Germany’s economy is set for “dynamic, broad-based” growth, the European Commission forecast today.
Europe’s largest economy will grow by 1.8 percent this year and 2 percent in 2015, outpacing forecast average growth in the 28-nation trade bloc of 1.2 percent and 1.7 percent those years, the commission said in its spring economic forecasts. The German economy grew just 0.4 percent last year.
Germany is benefiting from a favorable constellation of growth factors including moderate recovery across the trade bloc, low inflation and adequate provision of finance for investment, the commission’s economists said in their report. “The expansion is set to be essentially domestically-driven, given the still-supportive conditions for domestic demand,” they said.
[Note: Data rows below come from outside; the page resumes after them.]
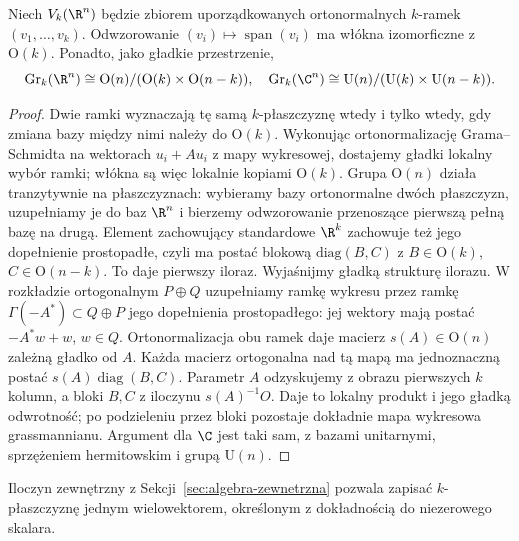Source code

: \begin{stwierdzenie}
\label{prop:grass-stiefel}
Niech $V_k(\R^n)$ będzie zbiorem uporządkowanych
ortonormalnych $k$-ramek $(v_1,\ldots,v_k)$.
Odwzorowanie $(v_i)\mapsto\operatorname{span}(v_i)$ ma
włókna izomorficzne z $\mathrm O(k)$.
Ponadto, jako gładkie przestrzenie,
\[
 \operatorname{Gr}_k(\R^n)
   \cong\mathrm O(n)/(\mathrm O(k)\times\mathrm O(n-k)),
\quad
 \operatorname{Gr}_k(\C^n)
   \cong\mathrm U(n)/(\mathrm U(k)\times\mathrm U(n-k)).
\]
\end{stwierdzenie}
\begin{proof}
Dwie ramki wyznaczają tę samą $k$-płaszczyznę wtedy
i tylko wtedy, gdy zmiana bazy między nimi należy do
$\mathrm O(k)$. Wykonując ortonormalizację Grama--Schmidta
na wektorach $u_i+Au_i$ z mapy wykresowej, dostajemy
gładki lokalny wybór ramki; włókna są więc lokalnie
kopiami $\mathrm O(k)$. Grupa $\mathrm O(n)$ działa
tranzytywnie na płaszczyznach: wybieramy bazy ortonormalne
dwóch płaszczyzn, uzupełniamy je do baz $\R^n$ i bierzemy
odwzorowanie przenoszące pierwszą pełną bazę na drugą.
Element zachowujący standardowe $\R^k$ zachowuje też
jego dopełnienie prostopadłe, czyli ma postać blokową
$\mathrm{diag}(B,C)$ z $B\in\mathrm O(k)$,
$C\in\mathrm O(n-k)$. To daje pierwszy iloraz.
Wyjaśnijmy gładką strukturę ilorazu. W rozkładzie ortogonalnym
$P\oplus Q$ uzupełniamy ramkę wykresu przez ramkę
$\Gamma(-A^*)\subset Q\oplus P$ jego dopełnienia prostopadłego:
jej wektory mają postać $-A^*w+w$, $w\in Q$.
Ortonormalizacja obu ramek daje macierz $s(A)\in\mathrm O(n)$
zależną gładko od $A$. Każda macierz ortogonalna nad tą mapą
ma jednoznaczną postać $s(A)\operatorname{diag}(B,C)$.
Parametr $A$ odzyskujemy z obrazu pierwszych $k$ kolumn,
a bloki $B,C$ z iloczynu $s(A)^{-1}O$. Daje to lokalny
produkt i jego gładką odwrotność; po podzieleniu przez bloki
pozostaje dokładnie mapa wykresowa grassmannianu.
Argument dla $\C$ jest taki sam, z bazami unitarnymi,
sprzężeniem hermitowskim i grupą $\mathrm U(n)$.
\end{proof}

Iloczyn zewnętrzny z Sekcji~\ref{sec:algebra-zewnetrzna}
pozwala zapisać $k$-płaszczyznę jednym wielowektorem,
określonym z dokładnością do niezerowego skalara.

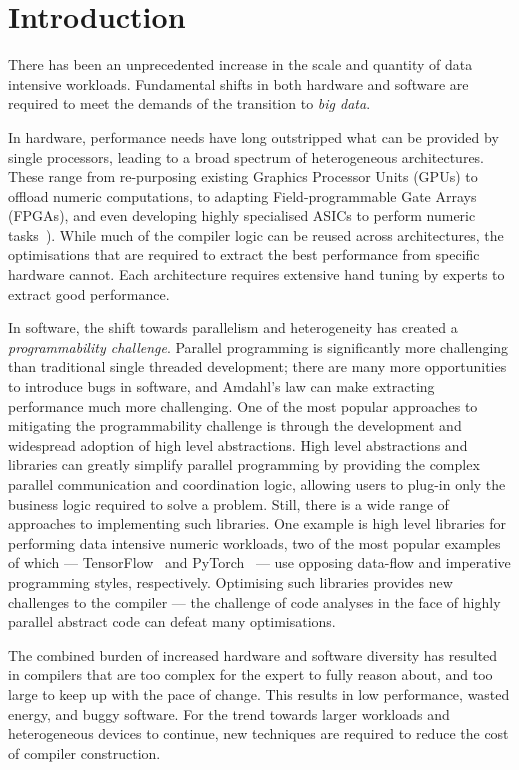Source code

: \chapter{Introduction}

There has been an unprecedented increase in the scale and quantity of data intensive workloads. Fundamental shifts in both hardware and software are required to meet the demands of the transition to \emph{big data}.

In hardware, performance needs have long outstripped what can be provided by single processors, leading to a broad spectrum of heterogeneous architectures. These range from re-purposing existing Graphics Processor Units (GPUs) to offload numeric computations, to adapting Field-programmable Gate Arrays (FPGAs), and even developing highly specialised ASICs to perform numeric tasks~\cite{Misra2010,Jouppi2017}). While much of the compiler logic can be reused across architectures, the optimisations that are required to extract the best performance from specific hardware cannot. Each architecture requires extensive hand tuning by experts to extract good performance.

In software, the shift towards parallelism and heterogeneity has created a \emph{programmability challenge}. Parallel programming is significantly more challenging than traditional single threaded development; there are many more opportunities to introduce bugs in software, and Amdahl's law can make extracting performance much more challenging. One of the most popular approaches to mitigating the programmability challenge is through the development and widespread adoption of high level abstractions. High level abstractions and libraries can greatly simplify parallel programming by providing the complex parallel communication and coordination logic, allowing users to plug-in only the business logic required to solve a problem. Still, there is a wide range of approaches to implementing such libraries. One example is high level libraries for performing data intensive numeric workloads, two of the most popular examples of which --- TensorFlow~\cite{Abadi} and PyTorch~\cite{Paszke2017} --- use opposing data-flow and imperative programming styles, respectively. Optimising such libraries provides new challenges to the compiler --- the challenge of code analyses in the face of highly parallel abstract code can defeat many optimisations.

The combined burden of increased hardware and software diversity has resulted in compilers that are too complex for the expert to fully reason about, and too large to keep up with the pace of change. This results in low performance, wasted energy, and buggy software. For the trend towards larger workloads and heterogeneous devices to continue, new techniques are required to reduce the cost of compiler construction.


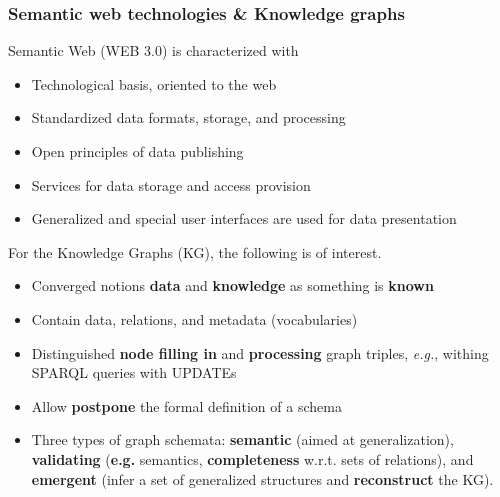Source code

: \documentclass[10pt]{beamer}
\begin{document}
\begin{frame}[fragile]
  \frametitle{Semantic web technologies \& Knowledge graphs}
  Semantic Web (WEB 3.0) is characterized with
  \begin{itemize}
  \item Technological basis, oriented to the web %
  \item Standardized data formats, storage, and processing
  \item Open principles of data publishing
  \item Services for data storage and access provision
  \item Generalized and special user interfaces are used for data presentation\vspace{1em}
  \end{itemize}


For the Knowledge Graphs (KG), the following is of interest.
 \begin{itemize}
  \item Converged notions \textbf{data} and \textbf{knowledge} as something is \textbf{known}
  \item Contain data, relations, and metadata (vocabularies)
  \item Distinguished \textbf{node filling in} and \textbf{processing} graph triples, \emph{e.g.}, withing SPARQL queries with UPDATEs
  \item Allow \textbf{postpone} the formal definition of a schema
  \item Three types of graph schemata: \textbf{semantic} (aimed at generalization), \textbf{validating} (\textbf{e.g.} semantics, \textbf{completeness} w.r.t. sets of relations), and \textbf{emergent} (infer a set of generalized structures and \textbf{reconstruct} the KG).
  \end{itemize}
\end{frame}
\end{document}
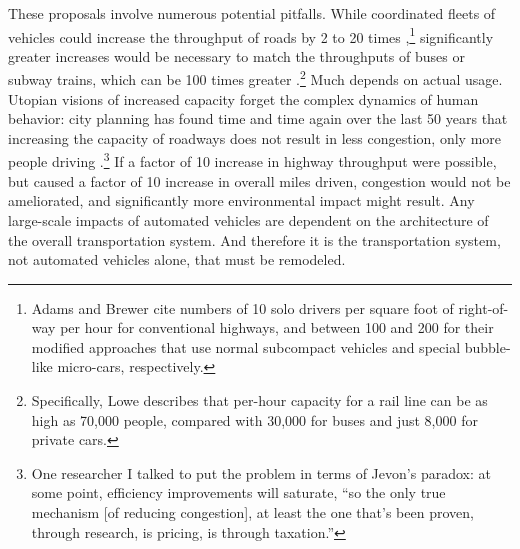 These proposals involve numerous potential pitfalls. While coordinated
fleets of vehicles could increase the throughput of roads by 2 to 20
times \cite[p. 229]{adamsBrewerRoadways},\footnote{Adams and Brewer
  cite numbers of 10 solo drivers per square foot of right-of-way per
  hour for conventional highways, and between 100 and 200 for their
  modified approaches that use normal subcompact vehicles and special
  bubble-like micro-cars, respectively.} significantly greater
increases would be necessary to match the 
throughputs of buses or subway trains, which can be 100 times
greater \cite[p. 222]{loweCars}.\footnote{Specifically, Lowe describes that
  per-hour capacity for 
  a rail line can be as high as 70,000 people, compared with 30,000 for buses
and just 8,000 for private cars.} Much depends on actual usage.
Utopian visions of increased capacity forget the complex dynamics of
human behavior: city planning has found 
time and time again over the last 50 years that increasing the
capacity of roadways does not result in less congestion, only more
people driving \cite[p. 219]{marshallFuture}.\footnote{One researcher I talked
to put the problem in terms of Jevon's paradox: at some point,
efficiency improvements will saturate, ``so the only true mechanism
[of reducing congestion],
at least the one that's been proven, through research, is pricing, is
through taxation.''} If a factor of 10
increase in highway throughput were possible, but caused a factor of
10 increase in overall miles driven, congestion would not be
ameliorated, and significantly more environmental impact might result. Any
large-scale impacts of automated vehicles are dependent on the
architecture of the overall transportation system. And therefore it is
the transportation system, not automated vehicles alone, that must be remodeled.




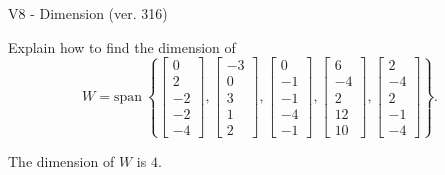 \begin{exercise}
  \begin{exerciseTitle}V8 - Dimension (ver. 316)\end{exerciseTitle}
  \begin{exerciseStatement}
    Explain how to find the dimension of 
\[W=\mathrm{span}\ \left\{\left[\begin{array}{r}
0 \\
2 \\
-2 \\
-2 \\
-4
\end{array}\right] , \left[\begin{array}{r}
-3 \\
0 \\
3 \\
1 \\
2
\end{array}\right] , \left[\begin{array}{r}
0 \\
-1 \\
-1 \\
-4 \\
-1
\end{array}\right] , \left[\begin{array}{r}
6 \\
-4 \\
2 \\
12 \\
10
\end{array}\right] , \left[\begin{array}{r}
2 \\
-4 \\
2 \\
-1 \\
-4
\end{array}\right]\right\}.\]



  \end{exerciseStatement}
  \begin{exerciseAnswer}
   The dimension of \(W\) is  \(4\).
  


  \end{exerciseAnswer}
\end{exercise}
The outlook is a boon to Chancellor Angela Merkel who has trumpeted fiscal austerity as a vehicle for the euro region to shake off the misery of the debt crisis.
“There are genuine signs that a more lasting recovery is now taking place in the EU,” it said.
Portugal’s plan to end its bail-out program this month without tapping supporting loans underlines that “the path we took together in the euro-zone was the right one,” the Finance Ministry in Berlin said yesterday.
The costs of the unfolding Ukraine crisis don’t figure in the commission’s forecast. Merkel’s government has played down the potential impact saying that only 3.3 percent of German exports are Russia-bound. Company executives are showing mixed signals over the potential of Ukraine to dent the economy.
German investor confidence fell for a fourth month in April, highlighting the risks posed by Ukraine, the ZEW economic research group survey showed on April 15. At the same time, Germany’s Ifo business confidence survey unexpectedly rose last month.
Germany’s investment outlook remains favorable “amid dissipating uncertainty,” the commission said today. Exports will be boosted by economic recovery in the euro area, said the commission. Germany’s current account surplus will reach 7.3 percent of economic growth this year, dropping to 7 percent in 2015 as imports grow faster than exports.